╭──

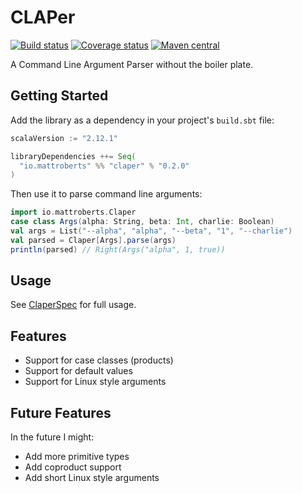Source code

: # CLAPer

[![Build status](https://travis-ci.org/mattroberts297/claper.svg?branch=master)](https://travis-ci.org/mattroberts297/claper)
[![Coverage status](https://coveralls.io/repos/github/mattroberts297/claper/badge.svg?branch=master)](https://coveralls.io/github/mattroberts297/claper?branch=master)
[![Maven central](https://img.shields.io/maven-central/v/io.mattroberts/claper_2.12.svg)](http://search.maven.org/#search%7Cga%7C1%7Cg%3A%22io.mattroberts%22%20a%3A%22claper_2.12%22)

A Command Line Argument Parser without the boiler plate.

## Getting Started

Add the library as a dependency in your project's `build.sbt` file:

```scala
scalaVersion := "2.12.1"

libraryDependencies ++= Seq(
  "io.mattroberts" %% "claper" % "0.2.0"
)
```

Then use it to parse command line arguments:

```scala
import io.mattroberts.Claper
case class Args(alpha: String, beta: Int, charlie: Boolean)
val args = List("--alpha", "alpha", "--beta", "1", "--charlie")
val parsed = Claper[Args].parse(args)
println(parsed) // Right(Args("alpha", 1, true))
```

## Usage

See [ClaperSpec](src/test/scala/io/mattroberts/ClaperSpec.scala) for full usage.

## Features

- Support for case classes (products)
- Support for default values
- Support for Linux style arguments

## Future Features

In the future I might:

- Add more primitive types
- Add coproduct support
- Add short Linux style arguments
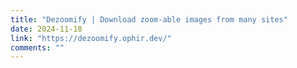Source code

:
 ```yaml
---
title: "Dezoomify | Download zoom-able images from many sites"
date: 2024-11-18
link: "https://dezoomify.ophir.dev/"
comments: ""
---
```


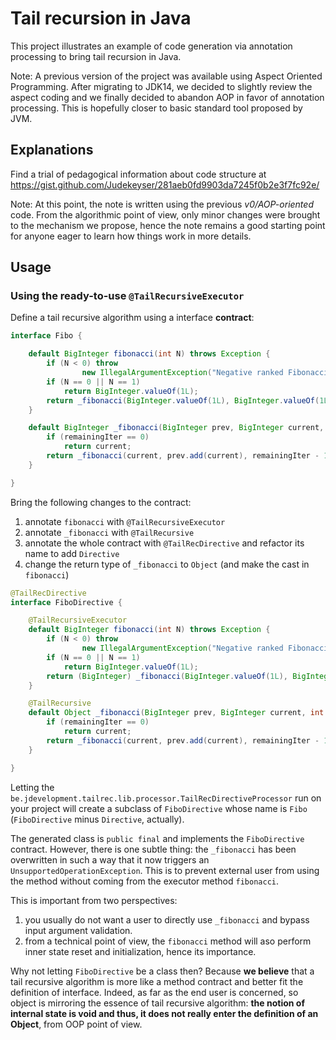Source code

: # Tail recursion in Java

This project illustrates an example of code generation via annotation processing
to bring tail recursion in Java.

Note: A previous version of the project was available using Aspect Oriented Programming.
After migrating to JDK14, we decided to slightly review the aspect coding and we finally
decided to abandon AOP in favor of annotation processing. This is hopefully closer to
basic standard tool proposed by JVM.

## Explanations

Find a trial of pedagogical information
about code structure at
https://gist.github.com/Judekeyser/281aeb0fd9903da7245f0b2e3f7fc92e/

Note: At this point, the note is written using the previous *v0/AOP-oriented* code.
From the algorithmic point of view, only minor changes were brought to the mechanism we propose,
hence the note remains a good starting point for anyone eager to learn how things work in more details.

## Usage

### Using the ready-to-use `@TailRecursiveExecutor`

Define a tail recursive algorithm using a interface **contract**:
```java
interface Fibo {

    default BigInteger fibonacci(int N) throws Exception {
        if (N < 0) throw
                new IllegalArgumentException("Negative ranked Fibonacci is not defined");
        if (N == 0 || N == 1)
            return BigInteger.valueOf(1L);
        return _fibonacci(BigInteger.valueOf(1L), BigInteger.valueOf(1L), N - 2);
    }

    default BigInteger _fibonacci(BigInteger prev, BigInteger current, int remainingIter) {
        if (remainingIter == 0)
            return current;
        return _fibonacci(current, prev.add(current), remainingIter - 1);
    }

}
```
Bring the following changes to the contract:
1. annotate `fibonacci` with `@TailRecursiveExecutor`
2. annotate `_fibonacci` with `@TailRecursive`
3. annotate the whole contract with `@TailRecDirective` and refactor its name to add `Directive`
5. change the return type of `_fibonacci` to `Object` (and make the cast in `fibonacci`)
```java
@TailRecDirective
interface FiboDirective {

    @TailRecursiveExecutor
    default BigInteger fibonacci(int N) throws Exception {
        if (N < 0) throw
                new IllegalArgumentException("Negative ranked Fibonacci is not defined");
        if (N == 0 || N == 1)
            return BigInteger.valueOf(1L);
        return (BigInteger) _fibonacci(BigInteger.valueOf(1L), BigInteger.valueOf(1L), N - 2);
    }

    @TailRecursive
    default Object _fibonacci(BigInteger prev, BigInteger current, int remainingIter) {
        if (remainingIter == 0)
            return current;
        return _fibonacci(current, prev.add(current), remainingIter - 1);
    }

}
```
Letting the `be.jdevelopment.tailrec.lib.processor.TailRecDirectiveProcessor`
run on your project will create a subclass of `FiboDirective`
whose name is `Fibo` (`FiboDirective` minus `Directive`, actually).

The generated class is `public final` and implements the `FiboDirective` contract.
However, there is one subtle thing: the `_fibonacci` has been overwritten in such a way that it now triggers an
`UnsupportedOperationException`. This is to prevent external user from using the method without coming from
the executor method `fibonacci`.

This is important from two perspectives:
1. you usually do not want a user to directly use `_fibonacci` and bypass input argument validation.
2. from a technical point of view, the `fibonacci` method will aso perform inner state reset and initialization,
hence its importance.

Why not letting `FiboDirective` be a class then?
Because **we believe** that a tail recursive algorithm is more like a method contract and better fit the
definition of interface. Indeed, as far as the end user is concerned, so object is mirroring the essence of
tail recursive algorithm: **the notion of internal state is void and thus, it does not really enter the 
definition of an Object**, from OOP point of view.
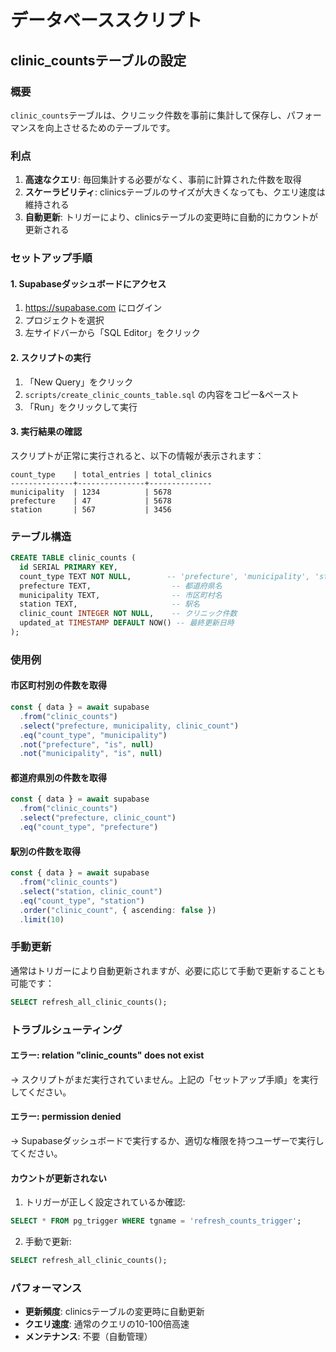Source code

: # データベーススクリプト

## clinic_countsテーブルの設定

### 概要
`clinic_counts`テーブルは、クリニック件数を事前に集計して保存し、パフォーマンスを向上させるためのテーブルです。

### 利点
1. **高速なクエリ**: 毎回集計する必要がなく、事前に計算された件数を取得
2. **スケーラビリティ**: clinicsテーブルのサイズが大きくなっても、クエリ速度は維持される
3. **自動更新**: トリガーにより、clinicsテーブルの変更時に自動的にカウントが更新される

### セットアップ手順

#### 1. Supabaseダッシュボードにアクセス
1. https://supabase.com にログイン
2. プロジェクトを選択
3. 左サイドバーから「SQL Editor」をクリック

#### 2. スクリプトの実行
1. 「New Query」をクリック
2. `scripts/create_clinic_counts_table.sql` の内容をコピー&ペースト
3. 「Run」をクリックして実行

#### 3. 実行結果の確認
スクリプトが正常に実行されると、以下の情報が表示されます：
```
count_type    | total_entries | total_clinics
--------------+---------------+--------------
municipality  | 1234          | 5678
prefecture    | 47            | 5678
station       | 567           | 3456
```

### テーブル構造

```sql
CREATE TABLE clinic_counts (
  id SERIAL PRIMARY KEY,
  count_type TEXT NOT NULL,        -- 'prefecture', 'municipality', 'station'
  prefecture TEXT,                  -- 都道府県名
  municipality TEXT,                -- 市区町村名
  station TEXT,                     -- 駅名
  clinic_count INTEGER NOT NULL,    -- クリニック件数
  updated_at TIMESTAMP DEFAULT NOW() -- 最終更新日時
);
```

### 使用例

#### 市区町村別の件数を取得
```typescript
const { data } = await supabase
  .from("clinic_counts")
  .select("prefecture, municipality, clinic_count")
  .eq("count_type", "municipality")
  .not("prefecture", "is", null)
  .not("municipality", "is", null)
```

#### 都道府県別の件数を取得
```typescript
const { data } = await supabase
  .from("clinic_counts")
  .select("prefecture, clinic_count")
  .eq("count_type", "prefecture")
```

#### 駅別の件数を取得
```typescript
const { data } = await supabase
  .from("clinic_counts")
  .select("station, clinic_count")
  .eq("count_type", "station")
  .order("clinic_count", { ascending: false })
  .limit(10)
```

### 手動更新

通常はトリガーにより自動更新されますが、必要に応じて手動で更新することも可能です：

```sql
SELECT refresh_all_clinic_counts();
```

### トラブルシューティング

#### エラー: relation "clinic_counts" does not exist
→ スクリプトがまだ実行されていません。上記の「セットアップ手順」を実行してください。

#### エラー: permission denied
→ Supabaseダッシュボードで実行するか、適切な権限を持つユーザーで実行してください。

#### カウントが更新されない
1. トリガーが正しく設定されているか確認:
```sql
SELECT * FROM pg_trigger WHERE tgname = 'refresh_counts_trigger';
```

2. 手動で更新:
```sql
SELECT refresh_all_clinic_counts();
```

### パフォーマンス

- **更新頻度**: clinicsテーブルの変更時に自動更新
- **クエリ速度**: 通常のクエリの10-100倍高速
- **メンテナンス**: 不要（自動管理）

╰──

-- Task item --
Repeat exactly the lines from the line containing "- **更新頻度**: clinicsテーブルの変更時に自動更新" through the end of the listing above; both boundary lines are part of the output.

-- Problem solution --
- **更新頻度**: clinicsテーブルの変更時に自動更新
- **クエリ速度**: 通常のクエリの10-100倍高速
- **メンテナンス**: 不要（自動管理）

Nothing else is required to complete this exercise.